Your goal | Every single entry should be printed exactly.

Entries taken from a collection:

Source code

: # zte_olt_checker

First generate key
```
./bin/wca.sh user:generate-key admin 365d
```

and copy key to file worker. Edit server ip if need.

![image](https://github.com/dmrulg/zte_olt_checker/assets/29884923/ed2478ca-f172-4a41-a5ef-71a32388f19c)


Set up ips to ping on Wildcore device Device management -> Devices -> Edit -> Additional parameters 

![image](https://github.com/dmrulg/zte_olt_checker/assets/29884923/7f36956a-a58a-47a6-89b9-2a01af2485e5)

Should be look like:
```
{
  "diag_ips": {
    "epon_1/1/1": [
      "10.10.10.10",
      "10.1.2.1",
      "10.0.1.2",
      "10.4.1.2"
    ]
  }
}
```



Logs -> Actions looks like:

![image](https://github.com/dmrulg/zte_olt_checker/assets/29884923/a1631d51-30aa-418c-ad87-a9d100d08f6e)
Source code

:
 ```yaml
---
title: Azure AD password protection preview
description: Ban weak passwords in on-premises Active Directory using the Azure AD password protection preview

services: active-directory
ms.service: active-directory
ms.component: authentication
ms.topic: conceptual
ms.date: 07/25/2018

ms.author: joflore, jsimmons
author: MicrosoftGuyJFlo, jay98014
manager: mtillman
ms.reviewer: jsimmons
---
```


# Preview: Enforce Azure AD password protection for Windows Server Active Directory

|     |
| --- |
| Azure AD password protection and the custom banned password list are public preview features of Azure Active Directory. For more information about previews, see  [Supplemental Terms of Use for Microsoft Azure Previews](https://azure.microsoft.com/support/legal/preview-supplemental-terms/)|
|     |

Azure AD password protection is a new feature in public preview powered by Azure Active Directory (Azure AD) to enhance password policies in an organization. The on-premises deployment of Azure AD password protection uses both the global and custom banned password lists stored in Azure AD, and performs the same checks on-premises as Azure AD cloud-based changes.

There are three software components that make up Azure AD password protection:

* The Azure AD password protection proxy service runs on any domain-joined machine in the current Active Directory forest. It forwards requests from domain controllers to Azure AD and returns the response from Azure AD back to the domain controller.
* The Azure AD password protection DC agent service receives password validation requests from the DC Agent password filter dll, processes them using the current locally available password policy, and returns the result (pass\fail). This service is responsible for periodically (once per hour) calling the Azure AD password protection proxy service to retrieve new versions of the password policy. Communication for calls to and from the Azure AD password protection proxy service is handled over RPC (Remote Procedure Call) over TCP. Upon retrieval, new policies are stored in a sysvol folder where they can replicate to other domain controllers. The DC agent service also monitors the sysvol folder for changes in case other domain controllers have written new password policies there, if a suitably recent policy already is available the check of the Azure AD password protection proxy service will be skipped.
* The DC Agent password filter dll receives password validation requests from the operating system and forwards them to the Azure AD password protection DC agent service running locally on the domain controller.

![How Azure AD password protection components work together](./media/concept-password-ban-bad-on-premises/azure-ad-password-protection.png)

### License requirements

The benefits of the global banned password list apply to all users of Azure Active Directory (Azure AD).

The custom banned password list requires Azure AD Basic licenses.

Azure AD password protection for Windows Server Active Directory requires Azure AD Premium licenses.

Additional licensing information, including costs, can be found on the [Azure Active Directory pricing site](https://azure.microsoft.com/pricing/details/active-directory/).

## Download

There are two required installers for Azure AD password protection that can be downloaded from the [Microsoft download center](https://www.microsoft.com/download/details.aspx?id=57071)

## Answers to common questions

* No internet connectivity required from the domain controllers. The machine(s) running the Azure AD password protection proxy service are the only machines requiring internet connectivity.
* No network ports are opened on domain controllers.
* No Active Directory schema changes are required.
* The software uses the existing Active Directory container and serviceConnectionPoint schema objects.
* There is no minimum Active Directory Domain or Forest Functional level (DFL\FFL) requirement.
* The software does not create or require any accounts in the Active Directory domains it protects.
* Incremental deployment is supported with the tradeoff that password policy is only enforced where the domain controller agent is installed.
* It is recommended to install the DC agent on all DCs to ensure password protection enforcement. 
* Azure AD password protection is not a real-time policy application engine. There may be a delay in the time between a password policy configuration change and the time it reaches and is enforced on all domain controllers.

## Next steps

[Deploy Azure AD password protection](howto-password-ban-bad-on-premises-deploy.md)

Finished exercise |
Source code

: # zte_olt_checker

First generate key
```
./bin/wca.sh user:generate-key admin 365d
```

and copy key to file worker. Edit server ip if need.

![image](https://github.com/dmrulg/zte_olt_checker/assets/29884923/ed2478ca-f172-4a41-a5ef-71a32388f19c)


Set up ips to ping on Wildcore device Device management -> Devices -> Edit -> Additional parameters 

![image](https://github.com/dmrulg/zte_olt_checker/assets/29884923/7f36956a-a58a-47a6-89b9-2a01af2485e5)

Should be look like:
```
{
  "diag_ips": {
    "epon_1/1/1": [
      "10.10.10.10",
      "10.1.2.1",
      "10.0.1.2",
      "10.4.1.2"
    ]
  }
}
```



Logs -> Actions looks like:

![image](https://github.com/dmrulg/zte_olt_checker/assets/29884923/a1631d51-30aa-418c-ad87-a9d100d08f6e)
Source code

:
 ```yaml
---
title: Azure AD password protection preview
description: Ban weak passwords in on-premises Active Directory using the Azure AD password protection preview

services: active-directory
ms.service: active-directory
ms.component: authentication
ms.topic: conceptual
ms.date: 07/25/2018

ms.author: joflore, jsimmons
author: MicrosoftGuyJFlo, jay98014
manager: mtillman
ms.reviewer: jsimmons
---
```


# Preview: Enforce Azure AD password protection for Windows Server Active Directory

|     |
| --- |
| Azure AD password protection and the custom banned password list are public preview features of Azure Active Directory. For more information about previews, see  [Supplemental Terms of Use for Microsoft Azure Previews](https://azure.microsoft.com/support/legal/preview-supplemental-terms/)|
|     |

Azure AD password protection is a new feature in public preview powered by Azure Active Directory (Azure AD) to enhance password policies in an organization. The on-premises deployment of Azure AD password protection uses both the global and custom banned password lists stored in Azure AD, and performs the same checks on-premises as Azure AD cloud-based changes.

There are three software components that make up Azure AD password protection:

* The Azure AD password protection proxy service runs on any domain-joined machine in the current Active Directory forest. It forwards requests from domain controllers to Azure AD and returns the response from Azure AD back to the domain controller.
* The Azure AD password protection DC agent service receives password validation requests from the DC Agent password filter dll, processes them using the current locally available password policy, and returns the result (pass\fail). This service is responsible for periodically (once per hour) calling the Azure AD password protection proxy service to retrieve new versions of the password policy. Communication for calls to and from the Azure AD password protection proxy service is handled over RPC (Remote Procedure Call) over TCP. Upon retrieval, new policies are stored in a sysvol folder where they can replicate to other domain controllers. The DC agent service also monitors the sysvol folder for changes in case other domain controllers have written new password policies there, if a suitably recent policy already is available the check of the Azure AD password protection proxy service will be skipped.
* The DC Agent password filter dll receives password validation requests from the operating system and forwards them to the Azure AD password protection DC agent service running locally on the domain controller.

![How Azure AD password protection components work together](./media/concept-password-ban-bad-on-premises/azure-ad-password-protection.png)

### License requirements

The benefits of the global banned password list apply to all users of Azure Active Directory (Azure AD).

The custom banned password list requires Azure AD Basic licenses.

Azure AD password protection for Windows Server Active Directory requires Azure AD Premium licenses.

Additional licensing information, including costs, can be found on the [Azure Active Directory pricing site](https://azure.microsoft.com/pricing/details/active-directory/).

## Download

There are two required installers for Azure AD password protection that can be downloaded from the [Microsoft download center](https://www.microsoft.com/download/details.aspx?id=57071)

## Answers to common questions

* No internet connectivity required from the domain controllers. The machine(s) running the Azure AD password protection proxy service are the only machines requiring internet connectivity.
* No network ports are opened on domain controllers.
* No Active Directory schema changes are required.
* The software uses the existing Active Directory container and serviceConnectionPoint schema objects.
* There is no minimum Active Directory Domain or Forest Functional level (DFL\FFL) requirement.
* The software does not create or require any accounts in the Active Directory domains it protects.
* Incremental deployment is supported with the tradeoff that password policy is only enforced where the domain controller agent is installed.
* It is recommended to install the DC agent on all DCs to ensure password protection enforcement. 
* Azure AD password protection is not a real-time policy application engine. There may be a delay in the time between a password policy configuration change and the time it reaches and is enforced on all domain controllers.

## Next steps

[Deploy Azure AD password protection](howto-password-ban-bad-on-premises-deploy.md)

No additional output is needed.